Not surprisingly, Lee worked hard and well both at his teaching and his research and so when it came time for his tenure review, he was confident. Alas, two professors came up for tenure in his department that year and for budget and political reasons, only one could be granted tenure. It was granted to the other person whom Lee deemed "vastly inferior," whom he believed got tenure for “non-merit reasons.”

When a person doesn’t get tenure, they lose their job: It’s up or out. And so Lee was well aware that his career was likely doomed. There are very few tenurable professorships, especially for people whose gender and race is “overrepresented.” And because there are so many applicants wielding prestigious PhDs and even post-docs, he’d have a particularly hard time. He'd have to convince a university to hire someone who was denied tenure at the Texas State University at Bluffview.

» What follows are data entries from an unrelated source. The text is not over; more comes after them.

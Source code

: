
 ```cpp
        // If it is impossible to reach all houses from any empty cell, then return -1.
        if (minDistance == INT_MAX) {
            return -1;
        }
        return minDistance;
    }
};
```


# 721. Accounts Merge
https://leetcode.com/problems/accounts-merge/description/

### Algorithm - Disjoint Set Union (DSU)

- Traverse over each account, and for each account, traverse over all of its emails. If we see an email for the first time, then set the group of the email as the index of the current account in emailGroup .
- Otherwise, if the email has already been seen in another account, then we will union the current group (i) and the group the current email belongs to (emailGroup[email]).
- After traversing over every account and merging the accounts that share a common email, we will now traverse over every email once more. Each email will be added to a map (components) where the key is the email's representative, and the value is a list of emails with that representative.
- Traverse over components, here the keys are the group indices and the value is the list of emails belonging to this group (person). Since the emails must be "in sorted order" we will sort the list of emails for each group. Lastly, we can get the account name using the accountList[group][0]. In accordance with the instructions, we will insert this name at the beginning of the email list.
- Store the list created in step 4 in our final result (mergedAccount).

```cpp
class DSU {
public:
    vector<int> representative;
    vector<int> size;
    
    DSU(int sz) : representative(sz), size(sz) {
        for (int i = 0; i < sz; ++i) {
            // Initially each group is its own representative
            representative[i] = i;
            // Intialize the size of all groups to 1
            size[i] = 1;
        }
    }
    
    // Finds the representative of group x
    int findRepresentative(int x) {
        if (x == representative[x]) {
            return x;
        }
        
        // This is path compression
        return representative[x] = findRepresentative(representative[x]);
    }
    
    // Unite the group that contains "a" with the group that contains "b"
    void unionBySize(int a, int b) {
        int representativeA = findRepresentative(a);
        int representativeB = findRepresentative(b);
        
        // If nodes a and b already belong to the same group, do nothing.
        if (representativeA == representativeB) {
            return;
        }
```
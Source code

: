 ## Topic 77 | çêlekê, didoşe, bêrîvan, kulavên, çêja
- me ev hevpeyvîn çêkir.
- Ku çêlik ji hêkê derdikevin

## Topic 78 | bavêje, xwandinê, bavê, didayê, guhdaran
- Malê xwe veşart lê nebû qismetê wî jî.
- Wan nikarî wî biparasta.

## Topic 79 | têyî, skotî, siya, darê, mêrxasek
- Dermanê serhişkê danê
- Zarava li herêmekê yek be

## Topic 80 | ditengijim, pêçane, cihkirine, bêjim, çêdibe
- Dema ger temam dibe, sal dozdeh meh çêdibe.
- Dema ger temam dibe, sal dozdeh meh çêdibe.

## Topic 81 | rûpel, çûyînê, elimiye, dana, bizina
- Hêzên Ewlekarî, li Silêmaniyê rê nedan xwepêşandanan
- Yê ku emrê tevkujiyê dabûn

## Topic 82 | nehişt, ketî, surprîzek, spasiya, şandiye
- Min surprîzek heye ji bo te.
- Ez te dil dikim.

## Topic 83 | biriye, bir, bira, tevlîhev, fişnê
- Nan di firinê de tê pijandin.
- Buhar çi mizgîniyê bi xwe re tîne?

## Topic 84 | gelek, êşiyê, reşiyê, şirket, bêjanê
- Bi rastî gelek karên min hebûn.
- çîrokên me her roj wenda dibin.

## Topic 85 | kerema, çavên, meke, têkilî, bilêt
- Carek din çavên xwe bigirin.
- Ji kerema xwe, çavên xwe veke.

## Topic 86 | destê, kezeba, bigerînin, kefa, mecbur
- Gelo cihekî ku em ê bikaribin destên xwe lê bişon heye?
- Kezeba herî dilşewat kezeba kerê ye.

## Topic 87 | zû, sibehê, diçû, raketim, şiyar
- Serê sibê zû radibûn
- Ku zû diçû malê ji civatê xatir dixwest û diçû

During Lee’s final semester, in one of his various efforts to deflect his fury, he experimented in his lab with creating mutated bioweapons, not that he planned to use them but it somehow felt good, in the way that some kids play sports to let off steam. Indeed, by the end of the semester, Lee had created vials-full of airborne, highly communicable mutated virus. And just to be safe, he created a vial of vaccine.

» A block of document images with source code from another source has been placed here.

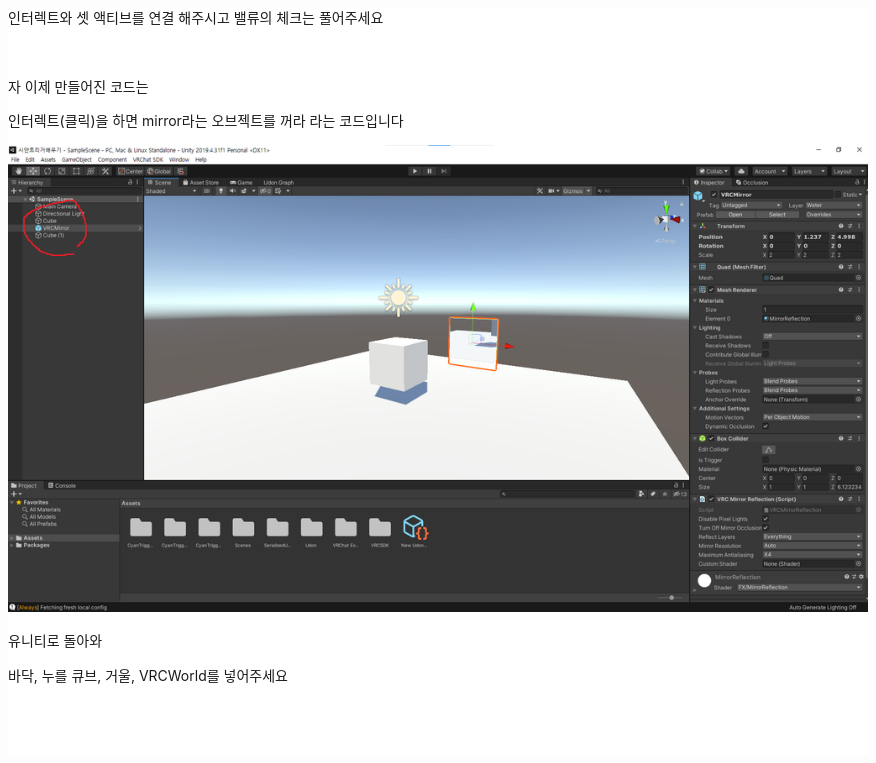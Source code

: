 
인터렉트와 셋 액티브를 연결 해주시고 밸류의 체크는 풀어주세요

​

자 이제 만들어진 코드는

인터렉트(클릭)을 하면 mirror라는 오브젝트를 꺼라 라는 코드입니다








<img src="https://raw.githubusercontent.com/rage147-OwO/rage147-OwO.github.io/master/_images/g3/add3.png?raw=true">​

유니티로 돌아와

바닥, 누를 큐브, 거울, VRCWorld를 넣어주세요

​

​

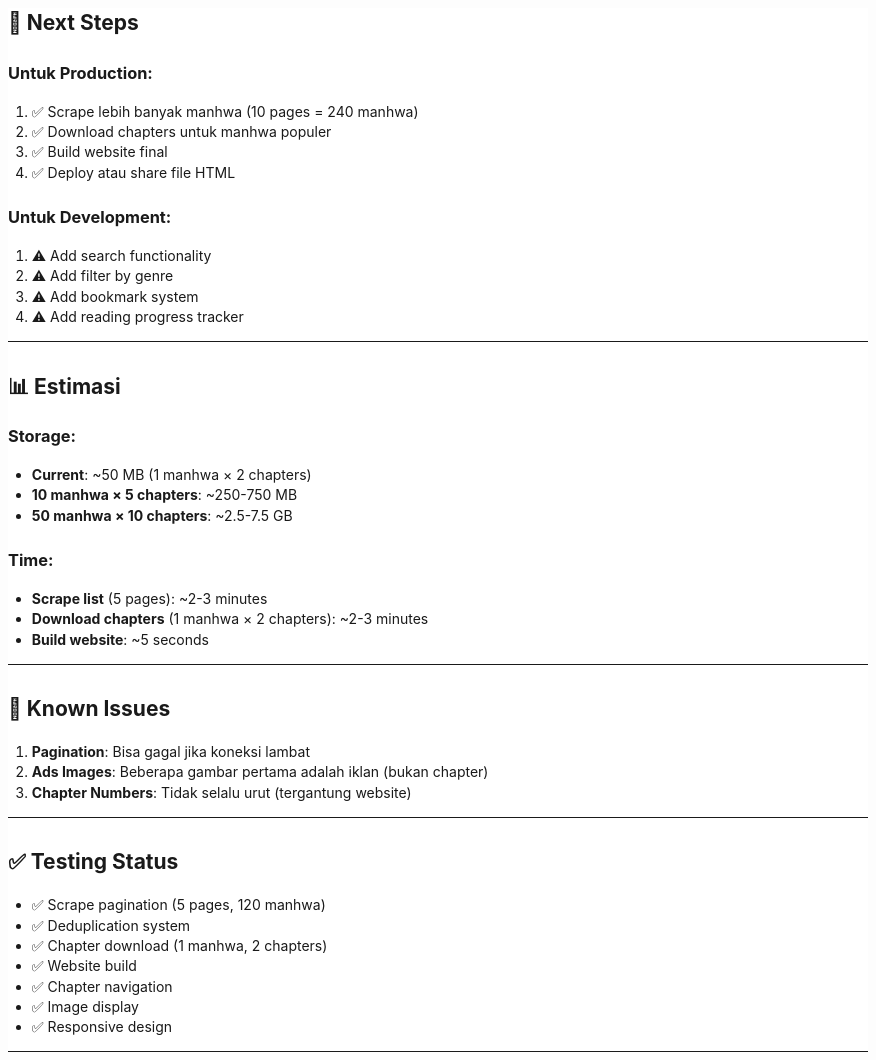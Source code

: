 
## 🎯 Next Steps

### Untuk Production:
1. ✅ Scrape lebih banyak manhwa (10 pages = 240 manhwa)
2. ✅ Download chapters untuk manhwa populer
3. ✅ Build website final
4. ✅ Deploy atau share file HTML

### Untuk Development:
1. ⚠️  Add search functionality
2. ⚠️  Add filter by genre
3. ⚠️  Add bookmark system
4. ⚠️  Add reading progress tracker

---

## 📊 Estimasi

### Storage:
- **Current**: ~50 MB (1 manhwa × 2 chapters)
- **10 manhwa × 5 chapters**: ~250-750 MB
- **50 manhwa × 10 chapters**: ~2.5-7.5 GB

### Time:
- **Scrape list** (5 pages): ~2-3 minutes
- **Download chapters** (1 manhwa × 2 chapters): ~2-3 minutes
- **Build website**: ~5 seconds

---

## 🐛 Known Issues

1. **Pagination**: Bisa gagal jika koneksi lambat
2. **Ads Images**: Beberapa gambar pertama adalah iklan (bukan chapter)
3. **Chapter Numbers**: Tidak selalu urut (tergantung website)

---

## ✅ Testing Status

- ✅ Scrape pagination (5 pages, 120 manhwa)
- ✅ Deduplication system
- ✅ Chapter download (1 manhwa, 2 chapters)
- ✅ Website build
- ✅ Chapter navigation
- ✅ Image display
- ✅ Responsive design

---
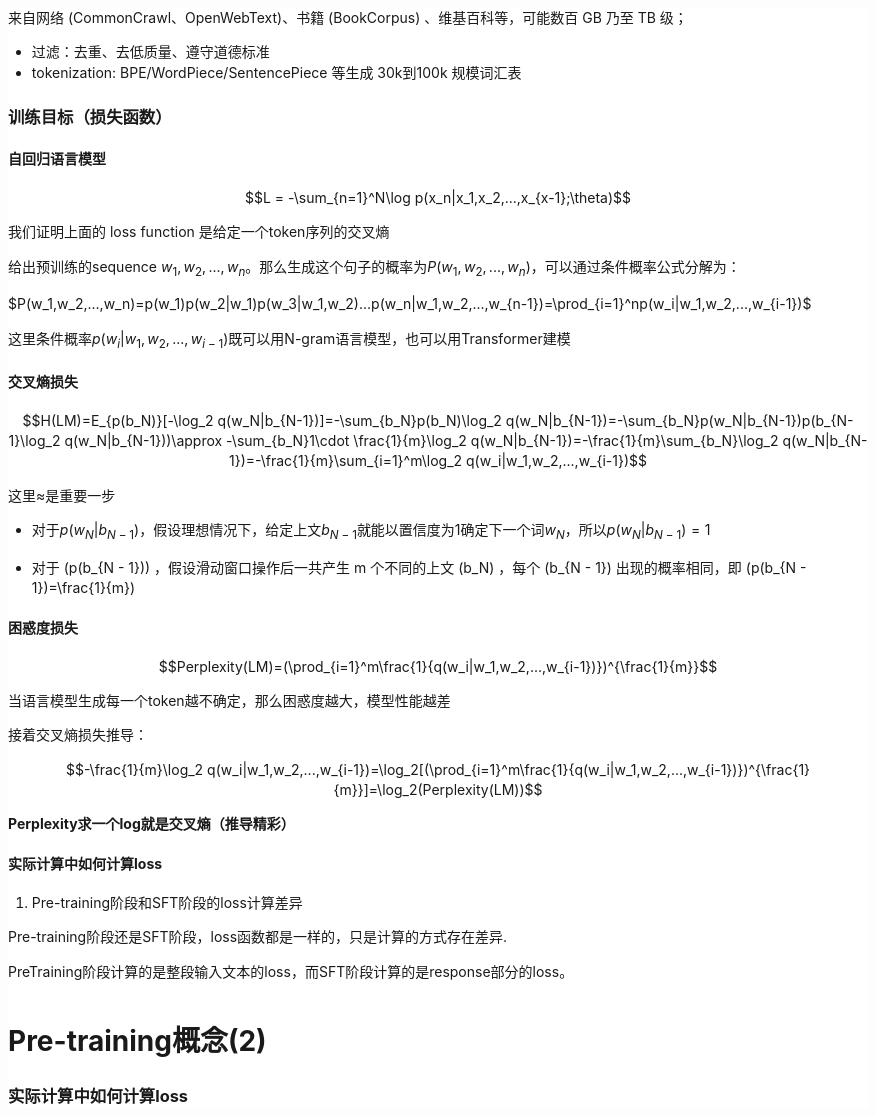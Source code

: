 来自网络 (CommonCrawl、OpenWebText)、书籍 (BookCorpus) 、维基百科等，可能数百 GB 乃至 TB 级；

- 过滤：去重、去低质量、遵守道德标准
- tokenization: BPE/WordPiece/SentencePiece 等生成 30k到100k 规模词汇表

### 训练目标（损失函数）

#### 自回归语言模型

$$L = -\sum_{n=1}^N\log p(x_n|x_1,x_2,...,x_{x-1};\theta)$$

我们证明上面的 loss function 是给定一个token序列的交叉熵

给出预训练的sequence $w_1,w_2,...,w_n$。那么生成这个句子的概率为$P(w_1,w_2,...,w_n)$，可以通过条件概率公式分解为：

$P(w_1,w_2,...,w_n)=p(w_1)p(w_2|w_1)p(w_3|w_1,w_2)...p(w_n|w_1,w_2,...,w_{n-1})=\prod_{i=1}^np(w_i|w_1,w_2,...,w_{i-1})$

这里条件概率$p(w_i|w_1,w_2,...,w_{i-1})$既可以用N-gram语言模型，也可以用Transformer建模

#### 交叉熵损失

$$H(LM)=E_{p(b_N)}[-\log_2 q(w_N|b_{N-1})]=-\sum_{b_N}p(b_N)\log_2 q(w_N|b_{N-1})=-\sum_{b_N}p(w_N|b_{N-1})p(b_{N-1}\log_2 q(w_N|b_{N-1}))\approx -\sum_{b_N}1\cdot \frac{1}{m}\log_2 q(w_N|b_{N-1})=-\frac{1}{m}\sum_{b_N}\log_2 q(w_N|b_{N-1})=-\frac{1}{m}\sum_{i=1}^m\log_2 q(w_i|w_1,w_2,...,w_{i-1})$$

这里$\approx$是重要一步

- 对于$p(w_N|b_{N-1})$，假设理想情况下，给定上文$b_{N-1}$就能以置信度为1确定下一个词$w_N$，所以$p(w_N|b_{N-1})=1$

- 对于 \(p(b_{N - 1})\) ，假设滑动窗口操作后一共产生 m 个不同的上文 \(b_N\) ，每个 \(b_{N - 1}\) 出现的概率相同，即 \(p(b_{N - 1})=\frac{1}{m}\) 

#### 困惑度损失

$$Perplexity(LM)=(\prod_{i=1}^m\frac{1}{q(w_i|w_1,w_2,...,w_{i-1})})^{\frac{1}{m}}$$

当语言模型生成每一个token越不确定，那么困惑度越大，模型性能越差

接着交叉熵损失推导：

$$-\frac{1}{m}\log_2 q(w_i|w_1,w_2,...,w_{i-1})=\log_2[(\prod_{i=1}^m\frac{1}{q(w_i|w_1,w_2,...,w_{i-1})})^{\frac{1}{m}}]=\log_2(Perplexity(LM))$$

**Perplexity求一个log就是交叉熵（推导精彩）**

#### 实际计算中如何计算loss

1. Pre-training阶段和SFT阶段的loss计算差异

Pre-training阶段还是SFT阶段，loss函数都是一样的，只是计算的方式存在差异.

PreTraining阶段计算的是整段输入文本的loss，而SFT阶段计算的是response部分的loss。


# Pre-training概念(2)

### 实际计算中如何计算loss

After his final semester was over, Lee was no calmer. Indeed, his anger grew. It hurt when had to walk his possessions out past the office of the professor who had gotten what he deeply felt was his tenure position. And he got angrier and angrier as the fears about his job prospects were confirmed.

Then, one day, before leaving home for his usual errands, he injected himself with the vaccine. Next, as usual, he stopped for gas, he went to the supermarket, but then he added the short ride to Dallas’s international airport. He parked near the furthest shuttle-bus stop in the parking lot, taking his attaché case with him. When the full-sized bus arrived, he was first on and sat in the furthest back, least convenient seat so his release of the mutated bioweapon would be least likely to be noticed.

At each stop, the bus filled with more people. A minute before arriving at the terminal, he opened his attaché, its cover blocking anyone from seeing, and opened the Tupperware container, which released millions of the bioweapon viruses into the bus’s air. By the time the bus arrived at the terminal, all the passengers had breathed more than enough to become fatally infected and would then infect countless people in the terminal, on the plane, and in all the cities and towns, worldwide, they were flying to.

Lee walked with the others into the terminal, then turned around, waited for the shuttle bus, returned to his car and went home.

By the time, first symptoms appeared 10 days later, those 30 passengers had flown all over the world and with each sneeze or cough had released communicable bioweapon. Within a month, millions of people were infected. Because the virus had been mutated, there was no vaccine. So most of them died. Infectious disease specialists couldn’t even identify the outbreak’s origin because people in many locales all around the world showed symptoms at essentially the same time.
As stories of the deaths and potential Armageddon dominated all thought, Lee’s guilt grew and he told his wife that he was the cause. For a moment, her love for him made her hesitate but she then called the police, and he didn't try to stop her. 

I read this on YouTube. 

Afterword: I have consulted with a former CIA operative who said that this scenario is the type that “keeps the CIA up at night.” I am ignorant of how to manufacture or disperse bioweapons and deliberately have not even attempted here to guess how it could be done. So this story should pose no threat to the public, certainly far less than the hundreds of book-length novels--Amazon’s Goodreads alone lists a top 100--plus the many non-fiction books and articles that have been written about bioterrorism.